The records that follow should be returned exactly, pictures excluded.

Source texts of formatted documents:
==================================================

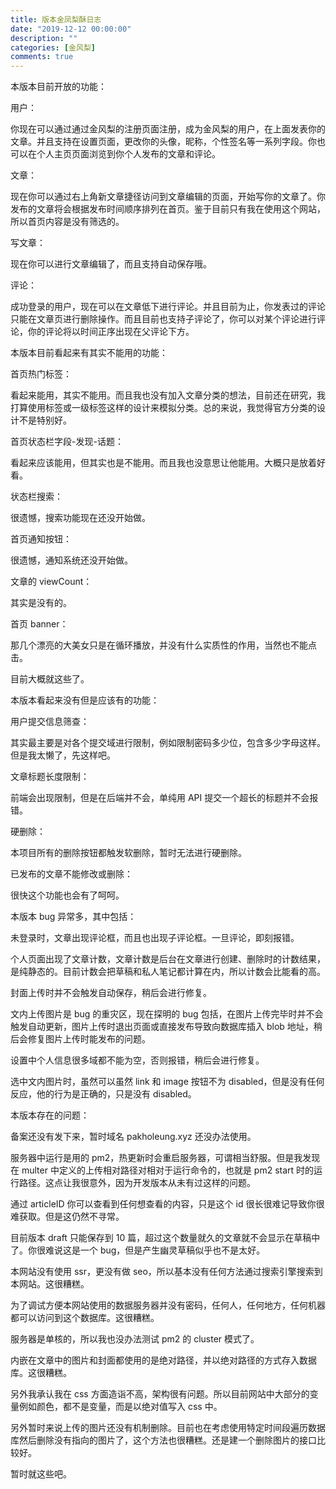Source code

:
 ```yaml
---
title: 版本金凤梨酥日志
date: "2019-12-12 00:00:00"
description: ""
categories: [金风梨]
comments: true
---
```


本版本目前开放的功能：

用户：

你现在可以通过通过金风梨的注册页面注册，成为金风梨的用户，在上面发表你的文章。并且支持在设置页面，更改你的头像，昵称，个性签名等一系列字段。你也可以在个人主页页面浏览到你个人发布的文章和评论。

文章：

现在你可以通过右上角新文章捷径访问到文章编辑的页面，开始写你的文章了。你发布的文章将会根据发布时间顺序排列在首页。鉴于目前只有我在使用这个网站，所以首页内容是没有筛选的。

写文章：

现在你可以进行文章编辑了，而且支持自动保存哦。

评论：

成功登录的用户，现在可以在文章低下进行评论。并且目前为止，你发表过的评论只能在文章页进行删除操作。而且目前也支持子评论了，你可以对某个评论进行评论，你的评论将以时间正序出现在父评论下方。

本版本目前看起来有其实不能用的功能：

首页热门标签：

看起来能用，其实不能用。而且我也没有加入文章分类的想法，目前还在研究，我打算使用标签或一级标签这样的设计来模拟分类。总的来说，我觉得官方分类的设计不是特别好。

首页状态栏字段-发现-话题：

看起来应该能用，但其实也是不能用。而且我也没意思让他能用。大概只是放着好看。

状态栏搜索：

很遗憾，搜索功能现在还没开始做。

首页通知按钮：

很遗憾，通知系统还没开始做。

文章的 viewCount：

其实是没有的。

首页 banner：

那几个漂亮的大美女只是在循环播放，并没有什么实质性的作用，当然也不能点击。

目前大概就这些了。

本版本看起来没有但是应该有的功能：

用户提交信息筛查：

其实最主要是对各个提交域进行限制，例如限制密码多少位，包含多少字母这样。但是我太懒了，先这样吧。

文章标题长度限制：

前端会出现限制，但是在后端并不会，单纯用 API 提交一个超长的标题并不会报错。

硬删除：

本项目所有的删除按钮都触发软删除，暂时无法进行硬删除。

已发布的文章不能修改或删除：

很快这个功能也会有了呵呵。

本版本 bug 异常多，其中包括：

未登录时，文章出现评论框，而且也出现子评论框。一旦评论，即刻报错。

个人页面出现了文章计数，文章计数是后台在文章进行创建、删除时的计数结果，是纯静态的。目前计数会把草稿和私人笔记都计算在内，所以计数会比能看的高。

封面上传时并不会触发自动保存，稍后会进行修复。

文内上传图片是 bug 的重灾区，现在探明的 bug 包括，在图片上传完毕时并不会触发自动更新，图片上传时退出页面或直接发布导致向数据库插入 blob 地址，稍后会修复图片上传时能发布的问题。

设置中个人信息很多域都不能为空，否则报错，稍后会进行修复。

选中文内图片时，虽然可以虽然 link 和 image 按钮不为 disabled，但是没有任何反应，他的行为是正确的，只是没有 disabled。

本版本存在的问题：

备案还没有发下来，暂时域名 pakholeung.xyz 还没办法使用。

服务器中运行是用的 pm2，热更新时会重启服务器，可谓相当舒服。但是我发现在 multer 中定义的上传相对路径对相对于运行命令的，也就是 pm2 start 时的运行路径。这点让我很意外，因为开发版本从未有过这样的问题。

通过 articleID 你可以查看到任何想查看的内容，只是这个 id 很长很难记导致你很难获取。但是这仍然不寻常。

目前版本 draft 只能保存到 10 篇，超过这个数量就久的文章就不会显示在草稿中了。你很难说这是一个 bug，但是产生幽灵草稿似乎也不是太好。

本网站没有使用 ssr，更没有做 seo，所以基本没有任何方法通过搜索引擎搜索到本网站。这很糟糕。

为了调试方便本网站使用的数据服务器并没有密码，任何人，任何地方，任何机器都可以访问到这个数据库。这很糟糕。

服务器是单核的，所以我也没办法测试 pm2 的 cluster 模式了。

内嵌在文章中的图片和封面都使用的是绝对路径，并以绝对路径的方式存入数据库。这很糟糕。

另外我承认我在 css 方面造诣不高，架构很有问题。所以目前网站中大部分的变量例如颜色，都不是变量，而是以绝对值写入 css 中。

另外暂时来说上传的图片还没有机制删除。目前也在考虑使用特定时间段遍历数据库然后删除没有指向的图片了，这个方法也很糟糕。还是建一个删除图片的接口比较好。

暂时就这些吧。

==================================================

Result of this task:
Source code

:
 ```yaml
---
title: 版本金凤梨酥日志
date: "2019-12-12 00:00:00"
description: ""
categories: [金风梨]
comments: true
---
```


本版本目前开放的功能：

用户：

你现在可以通过通过金风梨的注册页面注册，成为金风梨的用户，在上面发表你的文章。并且支持在设置页面，更改你的头像，昵称，个性签名等一系列字段。你也可以在个人主页页面浏览到你个人发布的文章和评论。

文章：

现在你可以通过右上角新文章捷径访问到文章编辑的页面，开始写你的文章了。你发布的文章将会根据发布时间顺序排列在首页。鉴于目前只有我在使用这个网站，所以首页内容是没有筛选的。

写文章：

现在你可以进行文章编辑了，而且支持自动保存哦。

评论：

成功登录的用户，现在可以在文章低下进行评论。并且目前为止，你发表过的评论只能在文章页进行删除操作。而且目前也支持子评论了，你可以对某个评论进行评论，你的评论将以时间正序出现在父评论下方。

本版本目前看起来有其实不能用的功能：

首页热门标签：

看起来能用，其实不能用。而且我也没有加入文章分类的想法，目前还在研究，我打算使用标签或一级标签这样的设计来模拟分类。总的来说，我觉得官方分类的设计不是特别好。

首页状态栏字段-发现-话题：

看起来应该能用，但其实也是不能用。而且我也没意思让他能用。大概只是放着好看。

状态栏搜索：

很遗憾，搜索功能现在还没开始做。

首页通知按钮：

很遗憾，通知系统还没开始做。

文章的 viewCount：

其实是没有的。

首页 banner：

那几个漂亮的大美女只是在循环播放，并没有什么实质性的作用，当然也不能点击。

目前大概就这些了。

本版本看起来没有但是应该有的功能：

用户提交信息筛查：

其实最主要是对各个提交域进行限制，例如限制密码多少位，包含多少字母这样。但是我太懒了，先这样吧。

文章标题长度限制：

前端会出现限制，但是在后端并不会，单纯用 API 提交一个超长的标题并不会报错。

硬删除：

本项目所有的删除按钮都触发软删除，暂时无法进行硬删除。

已发布的文章不能修改或删除：

很快这个功能也会有了呵呵。

本版本 bug 异常多，其中包括：

未登录时，文章出现评论框，而且也出现子评论框。一旦评论，即刻报错。

个人页面出现了文章计数，文章计数是后台在文章进行创建、删除时的计数结果，是纯静态的。目前计数会把草稿和私人笔记都计算在内，所以计数会比能看的高。

封面上传时并不会触发自动保存，稍后会进行修复。

文内上传图片是 bug 的重灾区，现在探明的 bug 包括，在图片上传完毕时并不会触发自动更新，图片上传时退出页面或直接发布导致向数据库插入 blob 地址，稍后会修复图片上传时能发布的问题。

设置中个人信息很多域都不能为空，否则报错，稍后会进行修复。

选中文内图片时，虽然可以虽然 link 和 image 按钮不为 disabled，但是没有任何反应，他的行为是正确的，只是没有 disabled。

本版本存在的问题：

备案还没有发下来，暂时域名 pakholeung.xyz 还没办法使用。

服务器中运行是用的 pm2，热更新时会重启服务器，可谓相当舒服。但是我发现在 multer 中定义的上传相对路径对相对于运行命令的，也就是 pm2 start 时的运行路径。这点让我很意外，因为开发版本从未有过这样的问题。

通过 articleID 你可以查看到任何想查看的内容，只是这个 id 很长很难记导致你很难获取。但是这仍然不寻常。

目前版本 draft 只能保存到 10 篇，超过这个数量就久的文章就不会显示在草稿中了。你很难说这是一个 bug，但是产生幽灵草稿似乎也不是太好。

本网站没有使用 ssr，更没有做 seo，所以基本没有任何方法通过搜索引擎搜索到本网站。这很糟糕。

为了调试方便本网站使用的数据服务器并没有密码，任何人，任何地方，任何机器都可以访问到这个数据库。这很糟糕。

服务器是单核的，所以我也没办法测试 pm2 的 cluster 模式了。

内嵌在文章中的图片和封面都使用的是绝对路径，并以绝对路径的方式存入数据库。这很糟糕。

另外我承认我在 css 方面造诣不高，架构很有问题。所以目前网站中大部分的变量例如颜色，都不是变量，而是以绝对值写入 css 中。

另外暂时来说上传的图片还没有机制删除。目前也在考虑使用特定时间段遍历数据库然后删除没有指向的图片了，这个方法也很糟糕。还是建一个删除图片的接口比较好。

暂时就这些吧。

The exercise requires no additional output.